The response must contain every line below in which "redtext" appears.

Dataset entries:
_ _ _ _ _ _ _

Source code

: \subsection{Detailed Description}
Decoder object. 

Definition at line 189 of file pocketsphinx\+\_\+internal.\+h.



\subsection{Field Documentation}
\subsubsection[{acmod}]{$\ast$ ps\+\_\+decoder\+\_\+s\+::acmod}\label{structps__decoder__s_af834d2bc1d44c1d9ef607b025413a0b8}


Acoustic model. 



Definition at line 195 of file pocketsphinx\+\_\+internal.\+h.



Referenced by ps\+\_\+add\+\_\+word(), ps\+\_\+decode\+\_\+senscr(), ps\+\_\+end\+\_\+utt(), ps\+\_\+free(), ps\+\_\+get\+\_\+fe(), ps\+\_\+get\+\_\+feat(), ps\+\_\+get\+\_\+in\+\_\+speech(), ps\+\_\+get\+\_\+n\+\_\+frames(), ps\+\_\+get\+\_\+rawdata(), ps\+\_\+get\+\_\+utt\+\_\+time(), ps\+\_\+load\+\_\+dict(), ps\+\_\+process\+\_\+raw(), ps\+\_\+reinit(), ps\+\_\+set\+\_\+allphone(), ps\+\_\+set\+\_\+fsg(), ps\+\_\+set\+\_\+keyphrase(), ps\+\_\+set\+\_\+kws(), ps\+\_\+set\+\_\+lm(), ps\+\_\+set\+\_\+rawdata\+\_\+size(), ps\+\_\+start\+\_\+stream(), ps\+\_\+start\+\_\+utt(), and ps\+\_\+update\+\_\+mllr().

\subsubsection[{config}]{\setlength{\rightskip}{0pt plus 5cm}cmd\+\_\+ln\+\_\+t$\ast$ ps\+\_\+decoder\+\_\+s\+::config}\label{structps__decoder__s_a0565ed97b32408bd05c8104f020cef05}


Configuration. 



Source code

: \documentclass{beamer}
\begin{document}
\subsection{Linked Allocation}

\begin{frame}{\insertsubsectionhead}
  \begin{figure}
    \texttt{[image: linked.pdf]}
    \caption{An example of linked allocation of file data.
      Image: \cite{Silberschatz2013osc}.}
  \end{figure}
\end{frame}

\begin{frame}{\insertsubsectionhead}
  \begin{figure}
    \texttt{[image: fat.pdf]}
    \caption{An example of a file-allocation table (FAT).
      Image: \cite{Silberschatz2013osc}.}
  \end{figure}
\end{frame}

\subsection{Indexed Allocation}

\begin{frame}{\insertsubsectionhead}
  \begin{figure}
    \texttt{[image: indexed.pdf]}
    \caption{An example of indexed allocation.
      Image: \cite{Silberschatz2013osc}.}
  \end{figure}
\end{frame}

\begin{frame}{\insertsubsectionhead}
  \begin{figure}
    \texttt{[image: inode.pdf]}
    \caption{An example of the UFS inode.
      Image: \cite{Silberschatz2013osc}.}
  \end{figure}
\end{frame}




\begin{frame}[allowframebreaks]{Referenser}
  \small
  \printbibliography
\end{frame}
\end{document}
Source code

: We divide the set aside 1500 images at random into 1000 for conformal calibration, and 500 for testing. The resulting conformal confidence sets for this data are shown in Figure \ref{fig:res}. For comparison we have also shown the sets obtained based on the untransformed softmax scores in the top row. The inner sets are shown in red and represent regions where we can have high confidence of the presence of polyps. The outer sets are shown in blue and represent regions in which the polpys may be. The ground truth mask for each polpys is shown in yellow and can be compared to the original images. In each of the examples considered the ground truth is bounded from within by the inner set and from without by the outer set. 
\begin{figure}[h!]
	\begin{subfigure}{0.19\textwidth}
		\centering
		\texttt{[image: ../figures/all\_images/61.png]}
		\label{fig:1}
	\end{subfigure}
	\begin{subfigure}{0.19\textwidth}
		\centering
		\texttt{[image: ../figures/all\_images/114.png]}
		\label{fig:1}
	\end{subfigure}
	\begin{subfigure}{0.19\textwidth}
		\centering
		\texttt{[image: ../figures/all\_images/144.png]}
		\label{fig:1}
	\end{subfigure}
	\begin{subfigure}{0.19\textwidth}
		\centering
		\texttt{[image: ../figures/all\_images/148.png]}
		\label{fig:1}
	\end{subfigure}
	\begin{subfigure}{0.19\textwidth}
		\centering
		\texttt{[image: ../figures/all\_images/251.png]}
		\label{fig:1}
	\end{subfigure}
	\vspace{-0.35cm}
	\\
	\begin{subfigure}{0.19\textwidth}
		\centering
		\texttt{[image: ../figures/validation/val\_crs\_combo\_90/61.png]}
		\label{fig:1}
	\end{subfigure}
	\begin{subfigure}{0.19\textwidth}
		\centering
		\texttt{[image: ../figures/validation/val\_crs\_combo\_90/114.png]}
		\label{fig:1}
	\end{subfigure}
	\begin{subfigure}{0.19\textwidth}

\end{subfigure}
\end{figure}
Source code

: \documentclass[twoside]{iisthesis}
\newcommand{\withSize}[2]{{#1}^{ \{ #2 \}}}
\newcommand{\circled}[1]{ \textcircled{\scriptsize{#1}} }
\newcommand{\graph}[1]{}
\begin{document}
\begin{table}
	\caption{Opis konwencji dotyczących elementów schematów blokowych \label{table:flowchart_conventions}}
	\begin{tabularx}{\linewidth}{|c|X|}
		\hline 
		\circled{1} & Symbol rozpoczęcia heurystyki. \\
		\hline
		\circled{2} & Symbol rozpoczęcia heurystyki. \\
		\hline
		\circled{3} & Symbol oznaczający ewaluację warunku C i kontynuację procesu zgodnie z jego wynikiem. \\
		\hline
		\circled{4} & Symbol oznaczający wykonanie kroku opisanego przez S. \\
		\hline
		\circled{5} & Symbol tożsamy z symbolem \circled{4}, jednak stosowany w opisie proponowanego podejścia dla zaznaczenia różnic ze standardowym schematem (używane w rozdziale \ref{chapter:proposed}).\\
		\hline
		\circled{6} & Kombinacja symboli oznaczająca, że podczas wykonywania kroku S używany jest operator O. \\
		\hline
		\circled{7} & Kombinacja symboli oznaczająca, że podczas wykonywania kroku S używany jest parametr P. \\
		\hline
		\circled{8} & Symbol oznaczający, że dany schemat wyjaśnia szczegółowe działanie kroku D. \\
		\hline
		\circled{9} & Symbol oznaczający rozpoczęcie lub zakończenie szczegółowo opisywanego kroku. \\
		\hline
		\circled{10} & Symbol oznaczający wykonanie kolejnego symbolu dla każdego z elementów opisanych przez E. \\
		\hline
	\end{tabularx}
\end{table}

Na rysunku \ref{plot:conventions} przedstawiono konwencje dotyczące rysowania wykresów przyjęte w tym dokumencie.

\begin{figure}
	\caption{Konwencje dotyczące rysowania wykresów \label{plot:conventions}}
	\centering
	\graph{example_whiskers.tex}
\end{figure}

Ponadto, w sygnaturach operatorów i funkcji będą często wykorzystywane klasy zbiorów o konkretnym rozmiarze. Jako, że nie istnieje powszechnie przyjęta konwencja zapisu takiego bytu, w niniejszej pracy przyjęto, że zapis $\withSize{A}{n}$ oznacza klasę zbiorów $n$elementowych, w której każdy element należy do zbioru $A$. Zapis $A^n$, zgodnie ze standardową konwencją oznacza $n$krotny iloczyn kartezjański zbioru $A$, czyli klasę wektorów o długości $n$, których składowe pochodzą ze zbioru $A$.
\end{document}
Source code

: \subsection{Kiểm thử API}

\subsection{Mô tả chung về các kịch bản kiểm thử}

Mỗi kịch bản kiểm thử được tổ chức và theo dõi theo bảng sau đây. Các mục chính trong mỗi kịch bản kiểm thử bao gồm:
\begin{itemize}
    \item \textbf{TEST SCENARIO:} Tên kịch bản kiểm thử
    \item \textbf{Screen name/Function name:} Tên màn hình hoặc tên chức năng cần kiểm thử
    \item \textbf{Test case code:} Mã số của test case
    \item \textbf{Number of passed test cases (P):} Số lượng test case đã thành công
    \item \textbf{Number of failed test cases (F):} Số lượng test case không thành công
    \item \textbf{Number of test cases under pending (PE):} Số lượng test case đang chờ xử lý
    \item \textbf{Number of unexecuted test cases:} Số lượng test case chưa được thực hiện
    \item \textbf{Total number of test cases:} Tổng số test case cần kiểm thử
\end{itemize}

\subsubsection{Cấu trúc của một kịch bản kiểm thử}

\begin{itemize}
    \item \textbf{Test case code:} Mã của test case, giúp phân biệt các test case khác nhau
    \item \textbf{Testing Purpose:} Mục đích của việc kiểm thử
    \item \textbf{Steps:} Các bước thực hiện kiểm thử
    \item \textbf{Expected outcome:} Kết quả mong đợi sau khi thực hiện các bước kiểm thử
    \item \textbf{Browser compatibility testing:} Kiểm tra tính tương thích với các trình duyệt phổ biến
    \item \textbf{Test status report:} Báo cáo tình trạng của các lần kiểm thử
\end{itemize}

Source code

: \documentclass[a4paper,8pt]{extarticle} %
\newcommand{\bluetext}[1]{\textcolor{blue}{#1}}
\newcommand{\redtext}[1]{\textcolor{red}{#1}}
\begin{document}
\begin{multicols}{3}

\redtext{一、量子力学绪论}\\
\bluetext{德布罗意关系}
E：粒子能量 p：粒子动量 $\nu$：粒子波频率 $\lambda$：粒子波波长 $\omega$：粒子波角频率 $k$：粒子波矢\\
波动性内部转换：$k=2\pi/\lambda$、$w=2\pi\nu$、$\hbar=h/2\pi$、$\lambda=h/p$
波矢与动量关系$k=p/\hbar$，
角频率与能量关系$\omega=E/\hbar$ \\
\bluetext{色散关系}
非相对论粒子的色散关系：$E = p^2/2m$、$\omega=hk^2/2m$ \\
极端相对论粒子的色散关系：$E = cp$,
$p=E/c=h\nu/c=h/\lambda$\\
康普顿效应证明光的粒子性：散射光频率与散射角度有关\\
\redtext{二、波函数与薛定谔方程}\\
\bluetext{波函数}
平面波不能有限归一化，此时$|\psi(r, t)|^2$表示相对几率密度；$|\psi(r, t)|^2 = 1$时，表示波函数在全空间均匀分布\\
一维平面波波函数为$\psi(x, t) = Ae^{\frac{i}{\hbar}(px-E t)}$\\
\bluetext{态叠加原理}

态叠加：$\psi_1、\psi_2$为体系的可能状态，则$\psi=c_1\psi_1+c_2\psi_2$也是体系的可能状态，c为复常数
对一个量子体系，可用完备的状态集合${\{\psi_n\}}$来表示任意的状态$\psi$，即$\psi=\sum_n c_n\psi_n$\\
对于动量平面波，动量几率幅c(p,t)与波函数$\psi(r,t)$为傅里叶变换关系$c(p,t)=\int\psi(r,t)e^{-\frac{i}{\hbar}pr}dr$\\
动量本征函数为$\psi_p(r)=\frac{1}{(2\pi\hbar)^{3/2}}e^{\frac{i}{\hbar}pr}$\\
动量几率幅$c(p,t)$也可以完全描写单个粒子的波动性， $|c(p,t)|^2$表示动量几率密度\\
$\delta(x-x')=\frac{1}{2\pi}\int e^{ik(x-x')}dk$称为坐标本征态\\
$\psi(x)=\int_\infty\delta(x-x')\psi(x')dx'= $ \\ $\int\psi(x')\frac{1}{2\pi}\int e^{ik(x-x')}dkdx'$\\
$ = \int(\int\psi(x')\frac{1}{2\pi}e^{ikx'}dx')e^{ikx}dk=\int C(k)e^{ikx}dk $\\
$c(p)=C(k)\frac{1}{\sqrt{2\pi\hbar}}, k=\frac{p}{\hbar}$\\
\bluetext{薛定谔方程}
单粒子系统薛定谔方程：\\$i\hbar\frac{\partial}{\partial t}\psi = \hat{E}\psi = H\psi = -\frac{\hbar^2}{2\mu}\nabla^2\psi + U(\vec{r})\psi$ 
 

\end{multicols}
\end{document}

_ _ _ _ _ _ _

__Task response__
\newcommand{\redtext}[1]{\textcolor{red}{#1}}
\redtext{一、量子力学绪论}\\
\redtext{二、波函数与薛定谔方程}\\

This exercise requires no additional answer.